A recent story in a British newspaper left me feeling bewildered at this tragic loss and wondering what I can learn from it. A 20-something mother died 6 hours after giving birth to her baby at home.
I am not one to ignore or **hide** the less-than-optimal outcomes that occasionally occur at homebirths as some of our opposition would assert. Rather, I wish to dissect it (as much as possible form the information given in the article which is, I’m sure, far from all of it) and learn the lessons that are there for the taking.
The mom suffered a massive hemmorhage after an inverted uterus began bleeding profusely. It seems that a huge factor in this woman’s death revolves around lack of communication between the hospital and the attending midwife at the time of transport.
One of the gynecologists on staff said, “The staff were expecting a retained placenta. If they had been told it was a complete inversion of the uterus then she would almost certainly have gone straight to theatre and I would have been ready for her.”
One thing that seems to be missing from this article is the answer to this question, which of course, could only be answered by the attending midwife: “How/why did the inversion occur?” As a training midwife, this question is of utmost importance to me. All of the study I’ve come across says they are almost always caused by interference of some sort. Not always, but generally.

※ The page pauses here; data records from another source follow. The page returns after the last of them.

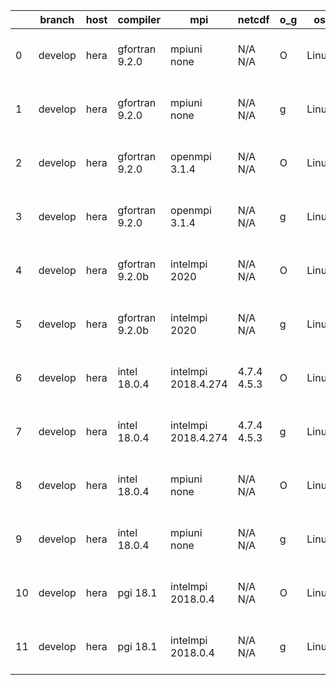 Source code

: |    | branch   | host   | compiler        | mpi                 | netcdf      | o_g   | os    | build   | u_pass   | u_fail   | s_pass   | s_fail   | e_pass   | e_fail   |   nuopc_pass |   nuopc_fail | artifacts_hash                                                                                                                                             | modified                  |
|----|----------|--------|-----------------|---------------------|-------------|-------|-------|---------|----------|----------|----------|----------|----------|----------|--------------|--------------|------------------------------------------------------------------------------------------------------------------------------------------------------------|---------------------------|
|  0 | develop  | hera   | gfortran 9.2.0  | mpiuni none         | N/A N/A     | O     | Linux | fail    | fail     | fail     | fail     | fail     | fail     | fail     |            0 |           50 | [artifacts](https://github.com/esmf-org/esmf-test-artifacts/tree/d62a99bf94f4c8a4280981bfbf68c5635b601c5b/develop/hera/gfortran/9.2.0/O/mpiuni/none)       | 2022-03-23 17:36:38 +0000 |
|  1 | develop  | hera   | gfortran 9.2.0  | mpiuni none         | N/A N/A     | g     | Linux | fail    | fail     | fail     | fail     | fail     | fail     | fail     |            0 |           50 | [artifacts](https://github.com/esmf-org/esmf-test-artifacts/tree/e4cf94c36e56458fc598d05025f15339a8bf52e2/develop/hera/gfortran/9.2.0/g/mpiuni/none)       | 2022-03-23 17:48:10 +0000 |
|  2 | develop  | hera   | gfortran 9.2.0  | openmpi 3.1.4       | N/A N/A     | O     | Linux | fail    | fail     | fail     | fail     | fail     | fail     | fail     |            0 |           50 | [artifacts](https://github.com/esmf-org/esmf-test-artifacts/tree/ee66f641b57472a8c6110c624641ae2de8c64b4a/develop/hera/gfortran/9.2.0/O/openmpi/3.1.4)     | 2022-03-23 17:39:10 +0000 |
|  3 | develop  | hera   | gfortran 9.2.0  | openmpi 3.1.4       | N/A N/A     | g     | Linux | fail    | fail     | fail     | fail     | fail     | fail     | fail     |            0 |           50 | [artifacts](https://github.com/esmf-org/esmf-test-artifacts/tree/2dc9c1d4d9e7065fd623a728b5ed8545ae6fdb33/develop/hera/gfortran/9.2.0/g/openmpi/3.1.4)     | 2022-03-23 17:50:00 +0000 |
|  4 | develop  | hera   | gfortran 9.2.0b | intelmpi 2020       | N/A N/A     | O     | Linux | pass    | 0        | 8807     | 0        | 49       | 0        | 80       |            0 |           50 | [artifacts](https://github.com/esmf-org/esmf-test-artifacts/tree/55ddc18db5e6d97c667e1671ea1ceb035b094eba/develop/hera/gfortran/9.2.0b/O/intelmpi/2020)    | 2022-03-23 18:09:49 +0000 |
|  5 | develop  | hera   | gfortran 9.2.0b | intelmpi 2020       | N/A N/A     | g     | Linux | pass    | 0        | 8807     | 0        | 49       | 0        | 80       |            0 |           50 | [artifacts](https://github.com/esmf-org/esmf-test-artifacts/tree/1aed9e0e293e093043d06306d4c399e2665afd1f/develop/hera/gfortran/9.2.0b/g/intelmpi/2020)    | 2022-03-23 18:21:55 +0000 |
|  6 | develop  | hera   | intel 18.0.4    | intelmpi 2018.4.274 | 4.7.4 4.5.3 | O     | Linux | pass    | 13685    | 0        | 49       | 0        | 80       | 0        |           50 |            0 | [artifacts](https://github.com/esmf-org/esmf-test-artifacts/tree/a49cce37704f42a2000cdb839d687395e2d04736/develop/hera/intel/18.0.4/O/intelmpi/2018.4.274) | 2022-03-23 07:20:02 +0000 |
|  7 | develop  | hera   | intel 18.0.4    | intelmpi 2018.4.274 | 4.7.4 4.5.3 | g     | Linux | pass    | 13685    | 0        | 49       | 0        | 80       | 0        |           50 |            0 | [artifacts](https://github.com/esmf-org/esmf-test-artifacts/tree/010c1878e788fa7ab108c5ce1d28537dfea52c34/develop/hera/intel/18.0.4/g/intelmpi/2018.4.274) | 2022-03-23 07:14:48 +0000 |
|  8 | develop  | hera   | intel 18.0.4    | mpiuni none         | N/A N/A     | O     | Linux | fail    | fail     | fail     | fail     | fail     | fail     | fail     |            0 |           50 | [artifacts](https://github.com/esmf-org/esmf-test-artifacts/tree/a4c23eb1c8eecc8693db124c7cfa642f4e0f530f/develop/hera/intel/18.0.4/O/mpiuni/none)         | 2022-03-23 17:35:14 +0000 |
|  9 | develop  | hera   | intel 18.0.4    | mpiuni none         | N/A N/A     | g     | Linux | fail    | fail     | fail     | fail     | fail     | fail     | fail     |            0 |           50 | [artifacts](https://github.com/esmf-org/esmf-test-artifacts/tree/533171f19a7f3f7f51a79911834ce101efdc83ba/develop/hera/intel/18.0.4/g/mpiuni/none)         | 2022-03-23 17:45:41 +0000 |
| 10 | develop  | hera   | pgi 18.1        | intelmpi 2018.0.4   | N/A N/A     | O     | Linux | fail    | fail     | fail     | fail     | fail     | fail     | fail     |            0 |           50 | [artifacts](https://github.com/esmf-org/esmf-test-artifacts/tree/46145839a24874ca112950cc3ff5d71ebde2c49e/develop/hera/pgi/18.1/O/intelmpi/2018.0.4)       | 2022-03-23 19:46:23 +0000 |
| 11 | develop  | hera   | pgi 18.1        | intelmpi 2018.0.4   | N/A N/A     | g     | Linux | fail    | fail     | fail     | fail     | fail     | fail     | fail     |            0 |           50 | [artifacts](https://github.com/esmf-org/esmf-test-artifacts/tree/d09c2c3961dffffc128000b0c7139eb58ccb5b19/develop/hera/pgi/18.1/g/intelmpi/2018.0.4)       | 2022-03-23 20:07:16 +0000 |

I am skeptical of it being anything but an induced inversion because she was not (apparently) forthright in telling the ER staff of the woman’s condition. Did she pull on the cord or placenta? Perhaps the woman was hemorrhaging and the midwife attempted manual removal in order to stop the bleeding?
Or was there no communication because she is an independent midwife and was greeted with hostility when she arrived with her client at the ER with paramedics?
And rather than blame the midwife, we should probably wonder why paramedics weren’t trained to cannulate? When they, perceivably, attend more massive bleed situations than a midwife would? Her assumption was the same as mine might have been as she was quoted as saying, “Knowing the ambulance was only a few minutes away I thought it was better to leave it for the proper paramedics who have expertise in this on a daily basis.” While cannulating (inserting an iv and fluids) may not have saved this woman’s life, it could have bought more time for the hospital staff to figure out what was going on and act accordingly.
There is quite a bit of talk about this on certain people’s blogs, saying this is exactly why DEM’s shouldn’t be practicing and why homebirths are “inherently dangerous”. Again, I would say, a DEM is such a broad term that I prefer not to use it. I prefer to use the term “midwife” and then find out on an individual midwife’s training is. Some CNM’s (from personal experience) have no business catching babies. They simply took the extra training for the pay raise. I had one tell me this straight out. She was an OB RN and had caught enough she thought she “ought to be getting paid for it”. “I wouldn’t say it’s my passion, but it’s a good gig.” CNM’s can also get their certification online. I mention this since it seems to be a point of contention and an excuse for the “CPM’s training isn’t good enough” crowd. All DEM’s are not created equal, just as all OB’s are not. Gasp – horror!!!!! Did I just endorse OB’s? No, I said I won’t cast judgement on them all for the actions of some.
This is all, of course, an overstepping of my bounds in regards to making a judgement on this midwife and this homebirth. There is no way for me to calculate, based on one newspaper article, what went wrong, who is to blame, etc. Nor is there enough in one article to use it as fodder for a position that says “ban on all homebirths”. It is a sadly uneducated and narrow-minded person who would do so.